Your task:
Repeat the data exactly, every last line of it.

────────────────────

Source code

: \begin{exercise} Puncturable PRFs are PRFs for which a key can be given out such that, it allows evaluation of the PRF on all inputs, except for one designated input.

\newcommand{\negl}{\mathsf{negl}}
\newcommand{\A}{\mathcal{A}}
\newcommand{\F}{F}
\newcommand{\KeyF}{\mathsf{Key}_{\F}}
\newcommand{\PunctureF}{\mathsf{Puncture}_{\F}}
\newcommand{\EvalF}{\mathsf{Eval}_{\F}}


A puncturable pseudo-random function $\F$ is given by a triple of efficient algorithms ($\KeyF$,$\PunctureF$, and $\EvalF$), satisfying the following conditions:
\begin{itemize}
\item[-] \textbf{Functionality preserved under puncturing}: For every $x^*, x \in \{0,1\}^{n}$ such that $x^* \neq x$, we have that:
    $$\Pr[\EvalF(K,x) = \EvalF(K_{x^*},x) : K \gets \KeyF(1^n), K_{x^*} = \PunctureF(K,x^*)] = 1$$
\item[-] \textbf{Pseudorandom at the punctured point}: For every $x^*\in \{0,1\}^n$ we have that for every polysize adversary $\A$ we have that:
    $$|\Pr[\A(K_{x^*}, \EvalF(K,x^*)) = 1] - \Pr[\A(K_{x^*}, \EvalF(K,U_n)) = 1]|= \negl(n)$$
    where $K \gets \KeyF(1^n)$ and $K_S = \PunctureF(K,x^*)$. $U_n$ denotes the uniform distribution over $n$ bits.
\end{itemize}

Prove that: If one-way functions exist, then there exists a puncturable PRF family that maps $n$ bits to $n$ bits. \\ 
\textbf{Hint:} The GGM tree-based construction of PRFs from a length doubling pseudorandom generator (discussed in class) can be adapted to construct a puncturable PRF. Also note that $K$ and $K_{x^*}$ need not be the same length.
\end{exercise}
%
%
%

────────────────────

Response to this task:
Source code

: \begin{exercise} Puncturable PRFs are PRFs for which a key can be given out such that, it allows evaluation of the PRF on all inputs, except for one designated input.

\newcommand{\negl}{\mathsf{negl}}
\newcommand{\A}{\mathcal{A}}
\newcommand{\F}{F}
\newcommand{\KeyF}{\mathsf{Key}_{\F}}
\newcommand{\PunctureF}{\mathsf{Puncture}_{\F}}
\newcommand{\EvalF}{\mathsf{Eval}_{\F}}


A puncturable pseudo-random function $\F$ is given by a triple of efficient algorithms ($\KeyF$,$\PunctureF$, and $\EvalF$), satisfying the following conditions:
\begin{itemize}
\item[-] \textbf{Functionality preserved under puncturing}: For every $x^*, x \in \{0,1\}^{n}$ such that $x^* \neq x$, we have that:
    $$\Pr[\EvalF(K,x) = \EvalF(K_{x^*},x) : K \gets \KeyF(1^n), K_{x^*} = \PunctureF(K,x^*)] = 1$$
\item[-] \textbf{Pseudorandom at the punctured point}: For every $x^*\in \{0,1\}^n$ we have that for every polysize adversary $\A$ we have that:
    $$|\Pr[\A(K_{x^*}, \EvalF(K,x^*)) = 1] - \Pr[\A(K_{x^*}, \EvalF(K,U_n)) = 1]|= \negl(n)$$
    where $K \gets \KeyF(1^n)$ and $K_S = \PunctureF(K,x^*)$. $U_n$ denotes the uniform distribution over $n$ bits.
\end{itemize}

Prove that: If one-way functions exist, then there exists a puncturable PRF family that maps $n$ bits to $n$ bits. \\ 
\textbf{Hint:} The GGM tree-based construction of PRFs from a length doubling pseudorandom generator (discussed in class) can be adapted to construct a puncturable PRF. Also note that $K$ and $K_{x^*}$ need not be the same length.
\end{exercise}
%
%
%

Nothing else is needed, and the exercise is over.